• What you are asked to do: Repeat exactly what appears from the opening line of the listing to the line with "any sense? IQN](#2-does--const-volatile--make-any-sense--iqn)", inclusive.

------

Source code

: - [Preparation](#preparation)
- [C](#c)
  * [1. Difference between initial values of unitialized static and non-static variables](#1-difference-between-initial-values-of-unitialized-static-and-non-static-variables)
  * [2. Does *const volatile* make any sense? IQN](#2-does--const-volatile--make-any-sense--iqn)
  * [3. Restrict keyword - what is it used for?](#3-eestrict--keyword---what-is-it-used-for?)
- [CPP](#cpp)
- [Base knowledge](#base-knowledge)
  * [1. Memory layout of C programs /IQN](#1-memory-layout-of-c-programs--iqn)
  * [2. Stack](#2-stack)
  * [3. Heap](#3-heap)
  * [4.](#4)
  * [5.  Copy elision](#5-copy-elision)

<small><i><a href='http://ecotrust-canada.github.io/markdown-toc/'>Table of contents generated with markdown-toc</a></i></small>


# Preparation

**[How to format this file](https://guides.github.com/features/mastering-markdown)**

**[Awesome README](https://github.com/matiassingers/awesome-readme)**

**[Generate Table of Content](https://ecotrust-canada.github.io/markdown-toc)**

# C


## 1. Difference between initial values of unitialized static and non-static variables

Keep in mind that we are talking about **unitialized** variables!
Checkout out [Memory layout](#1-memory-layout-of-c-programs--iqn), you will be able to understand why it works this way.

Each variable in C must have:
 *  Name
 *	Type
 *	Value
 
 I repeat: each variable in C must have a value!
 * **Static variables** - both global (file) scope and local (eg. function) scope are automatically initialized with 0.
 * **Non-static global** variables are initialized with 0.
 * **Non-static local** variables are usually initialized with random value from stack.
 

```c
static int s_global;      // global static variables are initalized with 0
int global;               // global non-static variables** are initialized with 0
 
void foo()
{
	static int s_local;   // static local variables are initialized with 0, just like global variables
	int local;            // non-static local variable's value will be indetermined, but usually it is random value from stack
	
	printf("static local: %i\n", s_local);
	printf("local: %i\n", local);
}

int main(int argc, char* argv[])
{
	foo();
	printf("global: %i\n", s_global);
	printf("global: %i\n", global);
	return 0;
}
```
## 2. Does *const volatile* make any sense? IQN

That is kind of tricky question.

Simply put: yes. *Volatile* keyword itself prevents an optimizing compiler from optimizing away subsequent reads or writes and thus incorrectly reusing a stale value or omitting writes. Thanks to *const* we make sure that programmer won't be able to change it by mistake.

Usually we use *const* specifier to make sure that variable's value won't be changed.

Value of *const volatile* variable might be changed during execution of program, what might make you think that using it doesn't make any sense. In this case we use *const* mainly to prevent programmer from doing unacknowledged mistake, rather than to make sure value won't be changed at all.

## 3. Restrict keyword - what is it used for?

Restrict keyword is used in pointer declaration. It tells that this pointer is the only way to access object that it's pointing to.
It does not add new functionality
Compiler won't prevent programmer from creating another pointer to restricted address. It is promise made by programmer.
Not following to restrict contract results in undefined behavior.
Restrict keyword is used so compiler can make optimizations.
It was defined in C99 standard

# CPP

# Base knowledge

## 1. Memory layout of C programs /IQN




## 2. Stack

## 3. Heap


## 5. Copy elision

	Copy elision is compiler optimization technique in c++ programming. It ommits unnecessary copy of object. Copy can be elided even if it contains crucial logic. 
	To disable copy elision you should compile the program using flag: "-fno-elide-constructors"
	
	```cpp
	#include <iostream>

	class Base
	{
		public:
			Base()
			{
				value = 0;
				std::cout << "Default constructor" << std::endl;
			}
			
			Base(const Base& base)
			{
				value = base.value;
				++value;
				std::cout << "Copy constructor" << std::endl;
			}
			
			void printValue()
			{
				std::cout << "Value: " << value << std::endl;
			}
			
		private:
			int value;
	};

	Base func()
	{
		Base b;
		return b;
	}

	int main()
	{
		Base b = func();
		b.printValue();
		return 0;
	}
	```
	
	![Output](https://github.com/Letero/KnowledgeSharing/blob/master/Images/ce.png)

------

• Response area:
Source code

: - [Preparation](#preparation)
- [C](#c)
  * [1. Difference between initial values of unitialized static and non-static variables](#1-difference-between-initial-values-of-unitialized-static-and-non-static-variables)
  * [2. Does *const volatile* make any sense? IQN](#2-does--const-volatile--make-any-sense--iqn)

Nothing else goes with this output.